One of the many debates, that I am now wading into, is about politics in gaming. Is there a place for politics at the game table? Should real-world issues matter when a group of people get together to throw some dice and tell a tale?
My response to this is unequivocally, yes.
At it’s most base, heroes in a fantasy role-playing game simply cannot save a kingdom if there is no formal political organization to that made-up fantasy setting. It could be a monarchy, a republic, a democracy, theocracy, but in the end, it’s political. Any attempt to pretend like that’s not the case, to put it diplomatically, naive.
For anyone that might think that this stuff is just window dressing, it isn’t. If you have a contract, even if it’s an oral one, there’s some kind of legal system. If the contract isn’t honored because of an appeal to some kind of cut-throat legal system, then cut-throat justice is permissible. If you have a repressive elite running the area your player characters are adventuring in, then you have people being repressed. It isn’t possible to be “a political” when you run games.
Consider that fantasy RPGs are generally what people think of when it comes to the universe of tabletop role-playing games. This often implies a monarchy. In most places, monarchs were disposed of as the head of state a while ago. Yet, they persist in games. There are implications to this kind of social organization, and those implications are unavoidable. Whether the peasants like their ruler, loathe their ruler, or are indifferent doesn’t matter. They are still peasants. Power lies elsewhere. Politics matter in gaming.
However, rather than try and avoid politics in gaming, I think it’s something to be embraced. How does a society organize itself? What are the implications of that choice? These are crucial world-building questions, and the real world can influence that. Whether that influence is explicit or implicit is of secondary concern. There is essentially no way to truly avoid politics in gaming. People can pretend that’s possible, but they’re wrong.
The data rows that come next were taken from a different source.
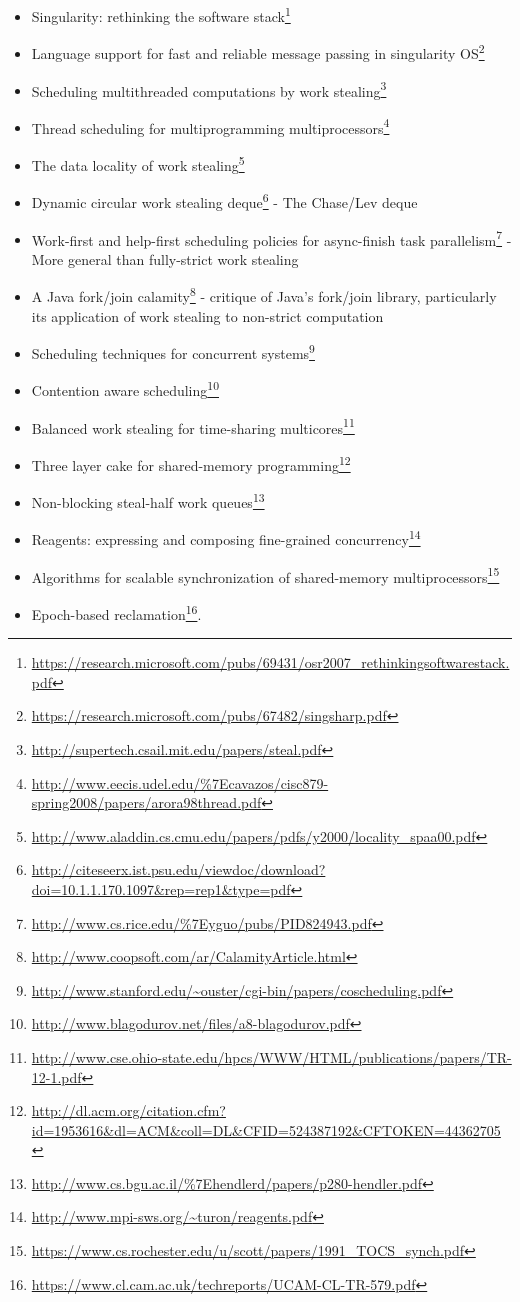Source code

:\documentclass[a4paper,]{book}
\renewcommand{\href}[2]{#2\footnote{\url{#1}}}
\providecommand{\tightlist}{%
  \setlength{\itemsep}{0pt}\setlength{\parskip}{0pt}}
\begin{document}
\begin{itemize}
\tightlist
\item
  \href{https://research.microsoft.com/pubs/69431/osr2007_rethinkingsoftwarestack.pdf}{Singularity:
  rethinking the software stack}
\item
  \href{https://research.microsoft.com/pubs/67482/singsharp.pdf}{Language
  support for fast and reliable message passing in singularity OS}
\item
  \href{http://supertech.csail.mit.edu/papers/steal.pdf}{Scheduling
  multithreaded computations by work stealing}
\item
  \href{http://www.eecis.udel.edu/\%7Ecavazos/cisc879-spring2008/papers/arora98thread.pdf}{Thread
  scheduling for multiprogramming multiprocessors}
\item
  \href{http://www.aladdin.cs.cmu.edu/papers/pdfs/y2000/locality_spaa00.pdf}{The
  data locality of work stealing}
\item
  \href{http://citeseerx.ist.psu.edu/viewdoc/download?doi=10.1.1.170.1097\&rep=rep1\&type=pdf}{Dynamic
  circular work stealing deque} - The Chase/Lev deque
\item
  \href{http://www.cs.rice.edu/\%7Eyguo/pubs/PID824943.pdf}{Work-first
  and help-first scheduling policies for async-finish task parallelism}
  - More general than fully-strict work stealing
\item
  \href{http://www.coopsoft.com/ar/CalamityArticle.html}{A Java
  fork/join calamity} - critique of Java's fork/join library,
  particularly its application of work stealing to non-strict
  computation
\item
  \href{http://www.stanford.edu/~ouster/cgi-bin/papers/coscheduling.pdf}{Scheduling
  techniques for concurrent systems}
\item
  \href{http://www.blagodurov.net/files/a8-blagodurov.pdf}{Contention
  aware scheduling}
\item
  \href{http://www.cse.ohio-state.edu/hpcs/WWW/HTML/publications/papers/TR-12-1.pdf}{Balanced
  work stealing for time-sharing multicores}
\item
  \href{http://dl.acm.org/citation.cfm?id=1953616\&dl=ACM\&coll=DL\&CFID=524387192\&CFTOKEN=44362705}{Three
  layer cake for shared-memory programming}
\item
  \href{http://www.cs.bgu.ac.il/\%7Ehendlerd/papers/p280-hendler.pdf}{Non-blocking
  steal-half work queues}
\item
  \href{http://www.mpi-sws.org/~turon/reagents.pdf}{Reagents: expressing
  and composing fine-grained concurrency}
\item
  \href{https://www.cs.rochester.edu/u/scott/papers/1991_TOCS_synch.pdf}{Algorithms
  for scalable synchronization of shared-memory multiprocessors}
\item
  \href{https://www.cl.cam.ac.uk/techreports/UCAM-CL-TR-579.pdf}{Epoch-based
  reclamation}.
\end{itemize}
\end{document}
*The picture chosen for this post is an image that represents the book “The Apology” by Plato, in which Socrates defends himself against charges of heresy and corrupting the youth. In the democratic city-state that was Athens, the man that was arguably one of the greatest minds of all time was sentenced to death by poison by the democratic state that he was a member of. In acknowledgment of the fact that Socrates was a product of his society, he refused to accept an offer for exile, and instead drank the hemlock that killed him. Plato also wrote The Republic, which is one the foundational books on political science. In it, he argued that aristocracy (rule by a self-selecting elite) was the ideal form of government, not democracy. Just some for thought for gamers that thinks politics don’t matter.